• [Exercise requirements]:
Would you print the records below without changing anything?

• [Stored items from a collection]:
• • • • •

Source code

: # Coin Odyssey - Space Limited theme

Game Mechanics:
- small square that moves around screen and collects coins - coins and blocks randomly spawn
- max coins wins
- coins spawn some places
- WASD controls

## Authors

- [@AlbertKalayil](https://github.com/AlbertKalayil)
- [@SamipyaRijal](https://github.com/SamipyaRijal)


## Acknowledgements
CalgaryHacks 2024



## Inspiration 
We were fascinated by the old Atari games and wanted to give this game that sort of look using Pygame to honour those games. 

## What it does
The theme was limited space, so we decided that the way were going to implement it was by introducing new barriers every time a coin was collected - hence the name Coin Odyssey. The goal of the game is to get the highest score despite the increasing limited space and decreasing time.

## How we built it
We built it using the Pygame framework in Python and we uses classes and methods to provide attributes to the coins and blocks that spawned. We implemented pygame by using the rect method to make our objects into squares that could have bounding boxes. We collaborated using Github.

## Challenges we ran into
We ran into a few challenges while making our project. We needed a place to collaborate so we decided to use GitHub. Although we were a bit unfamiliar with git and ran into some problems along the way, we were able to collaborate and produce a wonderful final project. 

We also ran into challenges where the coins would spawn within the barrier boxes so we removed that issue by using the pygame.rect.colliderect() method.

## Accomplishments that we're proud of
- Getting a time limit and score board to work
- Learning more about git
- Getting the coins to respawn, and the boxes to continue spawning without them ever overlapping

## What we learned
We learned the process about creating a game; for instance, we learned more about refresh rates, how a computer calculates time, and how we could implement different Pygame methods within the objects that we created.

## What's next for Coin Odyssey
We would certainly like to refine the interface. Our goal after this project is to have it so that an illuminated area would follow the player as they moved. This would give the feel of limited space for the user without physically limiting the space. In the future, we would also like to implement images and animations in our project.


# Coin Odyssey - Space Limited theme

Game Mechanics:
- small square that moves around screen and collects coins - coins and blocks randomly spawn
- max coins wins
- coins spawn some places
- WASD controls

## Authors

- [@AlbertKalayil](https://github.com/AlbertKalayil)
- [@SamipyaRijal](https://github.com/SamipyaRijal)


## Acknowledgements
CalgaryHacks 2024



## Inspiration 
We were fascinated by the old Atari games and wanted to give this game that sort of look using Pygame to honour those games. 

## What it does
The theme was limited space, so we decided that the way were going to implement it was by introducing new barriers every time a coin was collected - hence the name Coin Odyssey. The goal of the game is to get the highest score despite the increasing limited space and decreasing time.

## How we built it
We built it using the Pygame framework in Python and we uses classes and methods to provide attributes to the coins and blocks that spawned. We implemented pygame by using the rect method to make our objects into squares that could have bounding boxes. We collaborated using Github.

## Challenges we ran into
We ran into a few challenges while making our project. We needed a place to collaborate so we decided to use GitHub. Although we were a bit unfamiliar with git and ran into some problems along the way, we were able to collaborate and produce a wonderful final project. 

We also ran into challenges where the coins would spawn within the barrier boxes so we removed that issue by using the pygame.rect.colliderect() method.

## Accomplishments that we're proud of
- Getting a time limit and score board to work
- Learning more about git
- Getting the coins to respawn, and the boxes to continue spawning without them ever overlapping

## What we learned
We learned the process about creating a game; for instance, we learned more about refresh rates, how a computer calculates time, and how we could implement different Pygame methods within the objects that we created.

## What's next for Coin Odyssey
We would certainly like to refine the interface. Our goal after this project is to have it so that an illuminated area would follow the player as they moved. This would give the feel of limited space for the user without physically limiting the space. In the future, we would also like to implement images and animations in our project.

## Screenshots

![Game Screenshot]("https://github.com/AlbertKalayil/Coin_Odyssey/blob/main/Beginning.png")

• • • • •

• [Response area]:
Source code

: # Coin Odyssey - Space Limited theme

Game Mechanics:
- small square that moves around screen and collects coins - coins and blocks randomly spawn
- max coins wins
- coins spawn some places
- WASD controls

## Authors

- [@AlbertKalayil](https://github.com/AlbertKalayil)
- [@SamipyaRijal](https://github.com/SamipyaRijal)


## Acknowledgements
CalgaryHacks 2024



## Inspiration 
We were fascinated by the old Atari games and wanted to give this game that sort of look using Pygame to honour those games. 

## What it does
The theme was limited space, so we decided that the way were going to implement it was by introducing new barriers every time a coin was collected - hence the name Coin Odyssey. The goal of the game is to get the highest score despite the increasing limited space and decreasing time.

## How we built it
We built it using the Pygame framework in Python and we uses classes and methods to provide attributes to the coins and blocks that spawned. We implemented pygame by using the rect method to make our objects into squares that could have bounding boxes. We collaborated using Github.

## Challenges we ran into
We ran into a few challenges while making our project. We needed a place to collaborate so we decided to use GitHub. Although we were a bit unfamiliar with git and ran into some problems along the way, we were able to collaborate and produce a wonderful final project. 

We also ran into challenges where the coins would spawn within the barrier boxes so we removed that issue by using the pygame.rect.colliderect() method.

## Accomplishments that we're proud of
- Getting a time limit and score board to work
- Learning more about git
- Getting the coins to respawn, and the boxes to continue spawning without them ever overlapping

## What we learned
We learned the process about creating a game; for instance, we learned more about refresh rates, how a computer calculates time, and how we could implement different Pygame methods within the objects that we created.

## What's next for Coin Odyssey
We would certainly like to refine the interface. Our goal after this project is to have it so that an illuminated area would follow the player as they moved. This would give the feel of limited space for the user without physically limiting the space. In the future, we would also like to implement images and animations in our project.


# Coin Odyssey - Space Limited theme

Game Mechanics:
- small square that moves around screen and collects coins - coins and blocks randomly spawn
- max coins wins
- coins spawn some places
- WASD controls

## Authors

- [@AlbertKalayil](https://github.com/AlbertKalayil)
- [@SamipyaRijal](https://github.com/SamipyaRijal)


## Acknowledgements
CalgaryHacks 2024



## Inspiration 
We were fascinated by the old Atari games and wanted to give this game that sort of look using Pygame to honour those games. 

## What it does
The theme was limited space, so we decided that the way were going to implement it was by introducing new barriers every time a coin was collected - hence the name Coin Odyssey. The goal of the game is to get the highest score despite the increasing limited space and decreasing time.

## How we built it
We built it using the Pygame framework in Python and we uses classes and methods to provide attributes to the coins and blocks that spawned. We implemented pygame by using the rect method to make our objects into squares that could have bounding boxes. We collaborated using Github.

## Challenges we ran into
We ran into a few challenges while making our project. We needed a place to collaborate so we decided to use GitHub. Although we were a bit unfamiliar with git and ran into some problems along the way, we were able to collaborate and produce a wonderful final project. 

We also ran into challenges where the coins would spawn within the barrier boxes so we removed that issue by using the pygame.rect.colliderect() method.

## Accomplishments that we're proud of
- Getting a time limit and score board to work
- Learning more about git
- Getting the coins to respawn, and the boxes to continue spawning without them ever overlapping

## What we learned
We learned the process about creating a game; for instance, we learned more about refresh rates, how a computer calculates time, and how we could implement different Pygame methods within the objects that we created.

## What's next for Coin Odyssey
We would certainly like to refine the interface. Our goal after this project is to have it so that an illuminated area would follow the player as they moved. This would give the feel of limited space for the user without physically limiting the space. In the future, we would also like to implement images and animations in our project.

## Screenshots

![Game Screenshot]("https://github.com/AlbertKalayil/Coin_Odyssey/blob/main/Beginning.png")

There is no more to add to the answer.